Asrın felaketinin üzerinden 1 ay geçmemişken bile Expo alanındaki yarım kalan PUT’un inşaatına devam edilmesi büyük bir tepki çekmişti.

Bu tepkiyi ise dile getirip vatandaşımızın duygularına tercüman olmuştuk.

Bilindiği üzere 1 yıllık reklamı için 39 milyon liralık tanıtım ihalesine çıkılan, kelebek müzesi gibi milyonlarca lira toprağa gömülen, bugünün parası ile en az 1,5 milyar liraya mal olan Expo ne kadar beklentiyi karşılayacak göreceğiz.

Milyarlarca lirayı götüren Expo alanına yapılan PUT için yazdığım eleştirisel bir yazı için önceki gün ifadeye çağrıldım.
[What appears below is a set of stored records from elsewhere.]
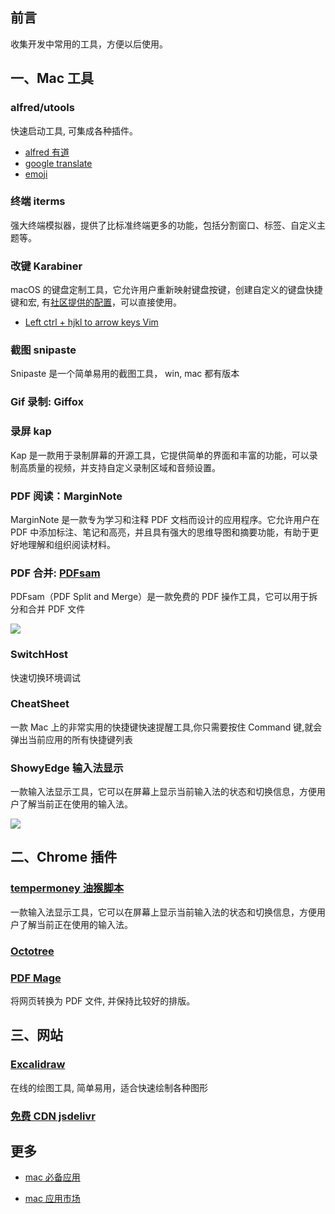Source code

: ## 前言

收集开发中常用的工具，方便以后使用。

## 一、Mac 工具

### alfred/utools

快速启动工具, 可集成各种插件。

- [alfred 有道](https://github.com/wensonsmith/YoudaoTranslate)
- [google translate](https://github.com/xfslove/alfred-google-translate)
- [emoji](https://www.alfredforum.com/topic/k11126-alfred-emoji-search-emojis-by-name-or-keyword/)

### 终端 iterms

强大终端模拟器，提供了比标准终端更多的功能，包括分割窗口、标签、自定义主题等。

### 改键 Karabiner

macOS 的键盘定制工具，它允许用户重新映射键盘按键，创建自定义的键盘快捷键和宏, 有[社区提供的配置](https://ke-complex-modifications.pqrs.org/)，可以直接使用。

- [Left ctrl + hjkl to arrow keys Vim](https://ke-complex-modifications.pqrs.org/json/ctrl_plus_hjkl_to_arrow_keys.json)

### 截图 snipaste

Snipaste 是一个简单易用的截图工具， win, mac 都有版本

### Gif 录制: Giffox

### 录屏 kap

Kap 是一款用于录制屏幕的开源工具，它提供简单的界面和丰富的功能，可以录制高质量的视频，并支持自定义录制区域和音频设置。

### PDF 阅读：MarginNote

MarginNote 是一款专为学习和注释 PDF 文档而设计的应用程序。它允许用户在 PDF 中添加标注、笔记和高亮，并且具有强大的思维导图和摘要功能，有助于更好地理解和组织阅读材料。

### PDF 合并: [PDFsam](https://pdfsam.org/zh/download-pdfsam-basic/)

PDFsam（PDF Split and Merge）是一款免费的 PDF 操作工具，它可以用于拆分和合并 PDF 文件

![](https://cdn.jsdelivr.net/gh/chenxiaoyao6228/cloudimg@main/2023/pdf-sam.png)

### SwitchHost

快速切换环境调试

### CheatSheet

一款 Mac 上的非常实用的快捷键快速提醒工具,你只需要按住 Command 键,就会弹出当前应用的所有快捷键列表

### ShowyEdge 输入法显示

一款输入法显示工具，它可以在屏幕上显示当前输入法的状态和切换信息，方便用户了解当前正在使用的输入法。

![](https://cdn.jsdelivr.net/gh/chenxiaoyao6228/cloudimg@main/2023/show-edge.png)

## 二、Chrome 插件

### [tempermoney 油猴脚本](https://www.tampermonkey.net/)

一款输入法显示工具，它可以在屏幕上显示当前输入法的状态和切换信息，方便用户了解当前正在使用的输入法。

### [Octotree](https://www.octotree.io/)

### [PDF Mage](https://chrome.google.com/webstore/detail/pdf-mage/gknphemhpcknkhegndlihchfonpdcben)

将网页转换为 PDF 文件, 并保持比较好的排版。

## 三、网站

### [Excalidraw](https://excalidraw.com/)

在线的绘图工具, 简单易用，适合快速绘制各种图形

### [免费 CDN jsdelivr](https://www.jsdelivr.com/)

## 更多

- [mac 必备应用](https://www.zhihu.com/search?type=content&q=mac%20%E5%BF%85%E5%A4%87%E5%BA%94%E7%94%A8)

- [mac 应用市场](https://www.macwk.com/soft)

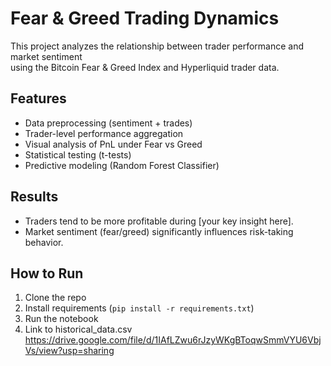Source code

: # Fear & Greed Trading Dynamics  

This project analyzes the relationship between trader performance and market sentiment  
using the Bitcoin Fear & Greed Index and Hyperliquid trader data.  

## Features
- Data preprocessing (sentiment + trades)
- Trader-level performance aggregation
- Visual analysis of PnL under Fear vs Greed
- Statistical testing (t-tests)
- Predictive modeling (Random Forest Classifier)

## Results
- Traders tend to be more profitable during [your key insight here].  
- Market sentiment (fear/greed) significantly influences risk-taking behavior.  

## How to Run
1. Clone the repo
2. Install requirements (`pip install -r requirements.txt`)
3. Run the notebook
4. Link to historical_data.csv
https://drive.google.com/file/d/1IAfLZwu6rJzyWKgBToqwSmmVYU6VbjVs/view?usp=sharing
Büyük PUT’u eleştirdiğimiz için işleyen Adalet, pamuklu şeker, elmalı şeker, gıda kolisi ve altyapı hizmetlerine harcandığı iddia edilen 145 milyonun akıbeti hakkında da umarım işler

Savcılardan korktuğu kadar Allah’tan korkmayanlar maalesef her şeyi hukuka uydurduğunu düşünse de kusursuz usulsüzlüğün, kitabına uydurmanın olmadığını, adaletin isterse bu düzenekleri ortaya çıkaracağını benim hatırlatmama gerek yok zannedersem.
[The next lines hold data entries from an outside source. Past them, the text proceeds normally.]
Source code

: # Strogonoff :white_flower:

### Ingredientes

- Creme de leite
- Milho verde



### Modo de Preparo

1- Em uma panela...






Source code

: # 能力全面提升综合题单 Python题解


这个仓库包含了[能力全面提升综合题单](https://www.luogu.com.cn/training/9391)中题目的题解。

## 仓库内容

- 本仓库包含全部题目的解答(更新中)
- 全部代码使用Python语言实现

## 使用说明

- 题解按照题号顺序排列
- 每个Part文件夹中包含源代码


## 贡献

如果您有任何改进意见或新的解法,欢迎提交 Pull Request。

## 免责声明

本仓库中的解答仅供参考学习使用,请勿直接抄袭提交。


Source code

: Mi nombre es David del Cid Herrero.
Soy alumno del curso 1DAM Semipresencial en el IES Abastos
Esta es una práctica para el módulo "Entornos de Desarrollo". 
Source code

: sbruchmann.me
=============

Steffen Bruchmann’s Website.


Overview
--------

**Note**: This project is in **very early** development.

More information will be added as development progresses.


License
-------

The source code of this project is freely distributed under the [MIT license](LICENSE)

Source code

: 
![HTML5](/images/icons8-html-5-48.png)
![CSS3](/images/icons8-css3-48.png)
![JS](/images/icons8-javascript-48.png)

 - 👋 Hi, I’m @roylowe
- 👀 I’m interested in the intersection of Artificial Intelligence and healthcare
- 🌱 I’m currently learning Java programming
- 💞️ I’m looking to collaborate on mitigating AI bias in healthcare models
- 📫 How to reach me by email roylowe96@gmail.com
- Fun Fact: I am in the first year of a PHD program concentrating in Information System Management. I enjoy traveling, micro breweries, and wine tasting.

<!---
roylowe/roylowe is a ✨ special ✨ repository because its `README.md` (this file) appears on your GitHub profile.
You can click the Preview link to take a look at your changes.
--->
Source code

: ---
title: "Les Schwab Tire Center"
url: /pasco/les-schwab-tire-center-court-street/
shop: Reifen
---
Aradığım 5-6 ilçe belediye başkanından bir tanesi sadece gıdaya 100 bin TL harcadığını diğer belediyeler AFAD’dan gelen kolileri dağıttıklarını, Onikişubat belediyesi ise kendi bütçesinden 145 milyon harcama yaptığını belirtmiş, bunun akıbetini ise kimse sormamıştı.
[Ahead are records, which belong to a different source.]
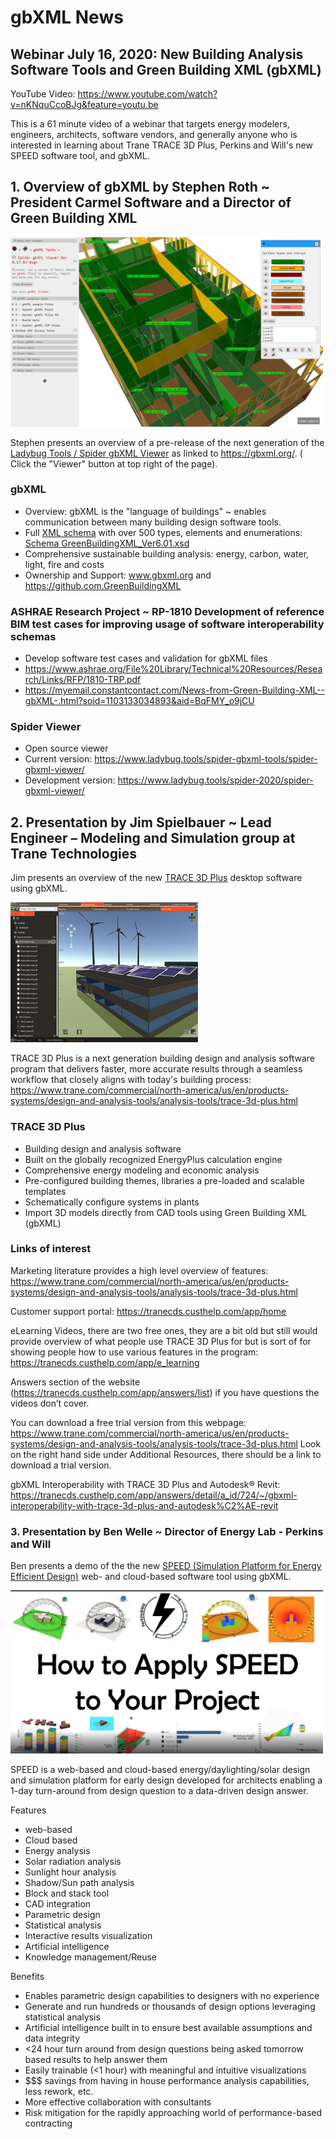# gbXML News

## Webinar July 16, 2020: New Building Analysis Software Tools and Green Building XML (gbXML)



YouTube Video: https://www.youtube.com/watch?v=nKNquCcoBJg&feature=youtu.be

This is a 61 minute video of a webinar that targets energy modelers, engineers, architects, software vendors, and generally anyone who is interested in learning about Trane TRACE 3D Plus, Perkins and Will's new SPEED software tool, and gbXML.

## 1. Overview of gbXML by Stephen Roth ~ President Carmel Software and a Director of Green Building XML

[<img src=./images/2020-07/sgv-0-17-02.png width=500 >]( https://www.ladybug.tools/spider-2020/spider-gbxml-viewer/ )

Stephen presents an overview of a pre-release of the next generation of the [Ladybug Tools / Spider gbXML Viewer]( https://www.ladybug.tools/spider-2020/spider-gbxml-viewer/ ) as linked to https://gbxml.org/. ( Click the "Viewer" button at top right of the page).

### gbXML

* Overview: gbXML is the "language of buildings" ~ enables communication between many building design software tools.
* Full [XML schema]( https://en.wikipedia.org/wiki/XML_schema ) with over 500 types, elements and enumerations: [Schema GreenBuildingXML_Ver6.01.xsd]( https://gbxml.org/schema_doc/6.01/GreenBuildingXML_Ver6.01.html) 
* Comprehensive sustainable building analysis: energy, carbon, water, light, fire and costs
* Ownership and Support: www.gbxml.org and https://github.com.GreenBuildingXML


### ASHRAE Research Project ~ RP-1810 Development of reference BIM test cases for improving usage of software interoperability schemas

* Develop software test cases and validation for gbXML files
* https://www.ashrae.org/File%20Library/Technical%20Resources/Research/Links/RFP/1810-TRP.pdf
* https://myemail.constantcontact.com/News-from-Green-Building-XML--gbXML-.html?soid=1103133034893&aid=BqFMY_o9jCU

### Spider Viewer

* Open source viewer
* Current version: https://www.ladybug.tools/spider-gbxml-tools/spider-gbxml-viewer/
* Development version: https://www.ladybug.tools/spider-2020/spider-gbxml-viewer/



## 2. Presentation by Jim Spielbauer ~ Lead Engineer – Modeling and Simulation group at Trane Technologies

Jim presents an overview of the new [TRACE 3D Plus]( https://www.trane.com/commercial/north-america/us/en/products-systems/design-and-analysis-tools/analysis-tools/trace-3d-plus.html ) desktop software using gbXML. 

![]( ./images/2020-07/TRACE3DPlus-renewables.png )

TRACE 3D Plus is a next generation building design and analysis software program that delivers faster, more accurate results through a seamless workflow that closely aligns with today's building process: https://www.trane.com/commercial/north-america/us/en/products-systems/design-and-analysis-tools/analysis-tools/trace-3d-plus.html


### TRACE 3D Plus

* Building design and analysis software
* Built on the globally recognized EnergyPlus calculation engine
* Comprehensive energy modeling and economic analysis
* Pre-configured building themes, libraries a pre-loaded and scalable templates
* Schematically configure systems in plants
* Import 3D models directly from CAD tools using Green Building XML (gbXML)

### Links of interest

Marketing literature provides a high level overview of features: https://www.trane.com/commercial/north-america/us/en/products-systems/design-and-analysis-tools/analysis-tools/trace-3d-plus.html

Customer support portal: https://tranecds.custhelp.com/app/home

eLearning Videos, there are two free ones, they are a bit old but still would provide overview of what people use TRACE 3D Plus for but is sort of for showing people how to use various features in the program: https://tranecds.custhelp.com/app/e_learning

Answers section of the website (https://tranecds.custhelp.com/app/answers/list) if you have questions the videos don’t cover.

You can download a free trial version from this webpage: https://www.trane.com/commercial/north-america/us/en/products-systems/design-and-analysis-tools/analysis-tools/trace-3d-plus.html Look on the right hand side under Additional Resources, there should be a link to download a trial version. 

gbXML Interoperability with TRACE 3D Plus and Autodesk® Revit: https://tranecds.custhelp.com/app/answers/detail/a_id/724/~/gbxml-interoperability-with-trace-3d-plus-and-autodesk%C2%AE-revit



### 3. Presentation by Ben Welle ~ Director of Energy Lab - Perkins and Will 

Ben presents a demo of the the new [SPEED (Simulation Platform for Energy Efficient Design)]( https://speed.perkinswill.com/ ) web- and cloud-based software tool using gbXML. 


[<img src=./images/2020-07/speed-2020-07-12.png width=500 >]( https://vimeo.com/417768377 )

SPEED is a web-based and cloud-based energy/daylighting/solar design and simulation platform for early design developed for architects enabling a 1-day turn-around from design question to a data-driven design answer.

Features

* web-based
* Cloud based 
* Energy analysis
* Solar radiation analysis
* Sunlight hour analysis
* Shadow/Sun path analysis
* Block and stack tool
* CAD integration
* Parametric design
* Statistical analysis
* Interactive results visualization
* Artificial intelligence
* Knowledge management/Reuse

Benefits

* Enables parametric design capabilities to designers with no experience
* Generate and run hundreds or thousands of design options leveraging statistical analysis
* Artificial intelligence built in to ensure best available assumptions and data integrity
* <24 hour turn around from design questions being asked tomorrow based results to help answer them
* Easily trainable (<1 hour) with meaningful and intuitive visualizations
* $$$ savings from having in house performance analysis capabilities, less rework, etc.
* More effective collaboration with consultants
* Risk mitigation for the rapidly approaching world of performance-based contracting



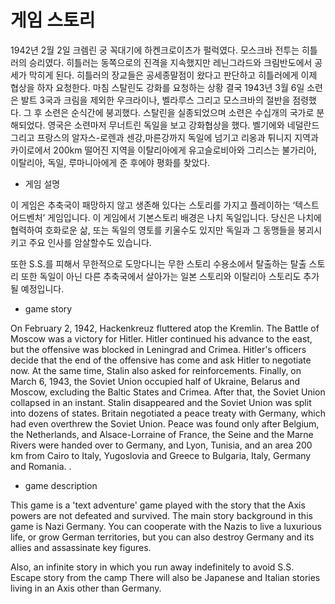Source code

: # 게임 스토리

1942년 2월 2일 크렘린 궁 꼭대기에 하켄크로이츠가 펄럭였다.
모스크바 전투는 히틀러의 승리였다.
히틀러는 동쪽으로의 진격을 지속했지만 레닌그라드와 크림반도에서 공세가 막히게 된다.
히틀러의 장교들은 공세종말점이 왔다고 판단하고 히틀러에게 이제 협상을 하자 요청한다.
마침 스탈린도 강화를 요청하는 상황
결국 1943년 3월 6일 소련은 발트 3국과 크림을 제외한 우크라이나, 벨라루스 그리고 모스크바의 절반을 점령했다.
그 후 소련은 순식간에 붕괴했다.
스탈린을 실종되었으며 소련은 수십개의 국가로 분해되었다.
영국은 소련마저 무너트린 독일을 보고 강화협상을 했다.
벨기에와 네덜란드 그리고 프랑스의 알자스-로렌과 센강,마른강까지 독일에 넘기고 리옹과 튀니지 지역과 
카이로에서 200km 떨어진 지역을 이탈리아에게 유고슬로비아와 그리스는 불가리아, 이탈리아, 독일, 루마니아에게 준 후에야 평화를 찾았다.

- 게임 설명

이 게임은 추축국이 패망하지 않고 생존해 있다는 스토리를 가지고 플레이하는 ‘텍스트 어드벤처’ 게임입니다.
이 게임에서 기본스토리 배경은 나치 독일입니다.
당신은 나치에 협력하여 호화로운 삶, 또는 독일의 영토를 키울수도 있지만 독일과 그 동맹들을 붕괴시키고 주요 인사를 암살할수도 있습니다.

또한 S.S.를 피해서 무한적으로 도망다니는 무한 스토리
수용소에서 탈출하는 탈출 스토리
또한 독일이 아닌 다른 추축국에서 살아가는 일본 스토리와 이탈리아 스토리도 추가될 예정입니다.

  - game story

On February 2, 1942, Hackenkreuz fluttered atop the Kremlin.
The Battle of Moscow was a victory for Hitler. Hitler continued his advance to the east, 
but the offensive was blocked in Leningrad and Crimea. Hitler's officers decide that the end of the offensive has come and ask 
Hitler to negotiate now. At the same time, Stalin also asked for reinforcements. Finally, 
on March 6, 1943, the Soviet Union occupied half of Ukraine, Belarus and Moscow, excluding the Baltic States and Crimea. 
After that, the Soviet Union collapsed in an instant. Stalin disappeared and the Soviet Union was split into dozens of states.
Britain negotiated a peace treaty with Germany, which had even overthrew the Soviet Union. 
Peace was found only after Belgium, the Netherlands, and Alsace-Lorraine of France, 
the Seine and the Marne Rivers were handed over to Germany, and Lyon, Tunisia, and an area 200 km from Cairo to Italy,
Yugoslovia and Greece to Bulgaria, Italy, Germany and Romania. .


- game description

This game is a 'text adventure' game played with the story that the Axis powers are not defeated and survived.
The main story background in this game is Nazi Germany.
You can cooperate with the Nazis to live a luxurious life, or grow German territories, but you can also destroy Germany and its allies and assassinate key figures.

Also, an infinite story in which you run away indefinitely to avoid S.S.
Escape story from the camp
There will also be Japanese and Italian stories living in an Axis other than Germany.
Bilindiği üzere belediyeyle ilgili bir iki polis baskını olmuş, şuan gizlilik kararı süren dosyanın akıbetinin de sonucunu merakla beklediğimizi sayın savcıların bu işi hassasiyetle takip edeceklerine inancımız tamdır.

Daha önce kamuoyunda bazı milletvekillerinin Adliye’ye giderek bazı dosyaları sümenaltı ettiği dedikoduları gelse de, artık her yerden kokular gelen bu dosyaları hiç kimsenin kapatamayacağını da biliyorum.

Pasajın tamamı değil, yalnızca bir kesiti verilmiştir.